Pat Conroy co-wrote the screenplay with Becky Johnson, concentrating on the New York love story. They cut out the adult character of Luke, the Prince of Tides himself, who now appears only as a juvenile in flashbacks. They cut the complicated Southern past in general as well as the poetic sense of place of the Carolina tidelands. The characters of the women are also downplayed, the mother Lila (Kate Nelligan) and the wife (Blythe Danner).
Instead, what we get is a skillful and engrossing series of flashbacks, a passionate love story, a couple of shocks, a wonderful bitch fight between Nolte's Tom Wingo and Jeroen Krabbe as Lowenstein's horrible, world-famous-violinist husband. We also get a chance to see Jason Gould, the son of Streisand and Elliot Gould; Jason turns out to be a very likeable performer, btw.
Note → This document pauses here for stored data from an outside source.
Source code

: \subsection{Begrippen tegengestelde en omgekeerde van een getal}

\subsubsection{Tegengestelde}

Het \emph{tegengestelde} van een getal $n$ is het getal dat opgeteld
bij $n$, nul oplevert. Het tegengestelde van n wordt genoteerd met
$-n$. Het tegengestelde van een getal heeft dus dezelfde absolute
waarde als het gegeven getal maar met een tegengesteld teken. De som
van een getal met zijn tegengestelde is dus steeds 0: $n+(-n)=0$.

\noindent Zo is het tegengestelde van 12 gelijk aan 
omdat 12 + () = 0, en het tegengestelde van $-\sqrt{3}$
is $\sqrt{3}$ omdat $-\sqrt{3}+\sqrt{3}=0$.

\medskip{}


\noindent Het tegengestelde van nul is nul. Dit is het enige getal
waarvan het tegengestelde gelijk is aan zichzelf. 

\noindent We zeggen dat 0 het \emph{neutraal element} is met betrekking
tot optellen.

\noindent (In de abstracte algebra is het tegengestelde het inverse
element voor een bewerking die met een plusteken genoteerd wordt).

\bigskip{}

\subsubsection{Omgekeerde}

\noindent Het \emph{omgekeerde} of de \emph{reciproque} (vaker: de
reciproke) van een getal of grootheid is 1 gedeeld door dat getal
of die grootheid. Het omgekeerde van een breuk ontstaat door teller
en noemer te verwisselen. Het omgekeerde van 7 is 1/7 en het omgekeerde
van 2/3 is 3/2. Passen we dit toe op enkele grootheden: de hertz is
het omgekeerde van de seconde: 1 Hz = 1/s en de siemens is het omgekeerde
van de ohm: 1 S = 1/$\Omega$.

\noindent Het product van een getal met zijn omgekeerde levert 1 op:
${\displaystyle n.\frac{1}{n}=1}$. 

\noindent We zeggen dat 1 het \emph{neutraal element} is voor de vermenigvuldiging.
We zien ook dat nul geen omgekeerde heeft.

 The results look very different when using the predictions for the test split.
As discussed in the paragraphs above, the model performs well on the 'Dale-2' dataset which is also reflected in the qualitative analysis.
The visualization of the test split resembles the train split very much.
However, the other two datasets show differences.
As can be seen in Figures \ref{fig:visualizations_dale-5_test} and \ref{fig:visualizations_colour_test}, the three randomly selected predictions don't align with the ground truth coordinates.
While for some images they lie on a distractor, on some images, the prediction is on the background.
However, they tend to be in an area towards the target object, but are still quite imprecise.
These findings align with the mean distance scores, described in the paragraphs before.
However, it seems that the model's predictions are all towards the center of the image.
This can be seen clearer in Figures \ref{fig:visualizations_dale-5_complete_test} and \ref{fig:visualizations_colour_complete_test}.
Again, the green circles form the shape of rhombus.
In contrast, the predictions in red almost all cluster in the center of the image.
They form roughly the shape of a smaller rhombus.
And most of all, we get an very touching performance by Nolte as Tom, the self-protecting, deeply troubled husband/son/brother. The movie is mostly about his unfolding from his foetal crouch, his blossoming into full humanity. Nolte never looked handsomer and his acting is detailed, sensitive, fearless, subtle, and moving.
It would be easy to dismiss PRINCE OF TIDES as another installment in the cycle of yuppie redemption flicks, or a pop-psych feel-good psychobabbler. I say if you give Streisand half a chance, if you can forget about YENTL and NUTS, you will be rewarded with a thoroughly satisfying entertainment, even at full ticket price.
-- Frank Richard Aloysius Jude Maloney .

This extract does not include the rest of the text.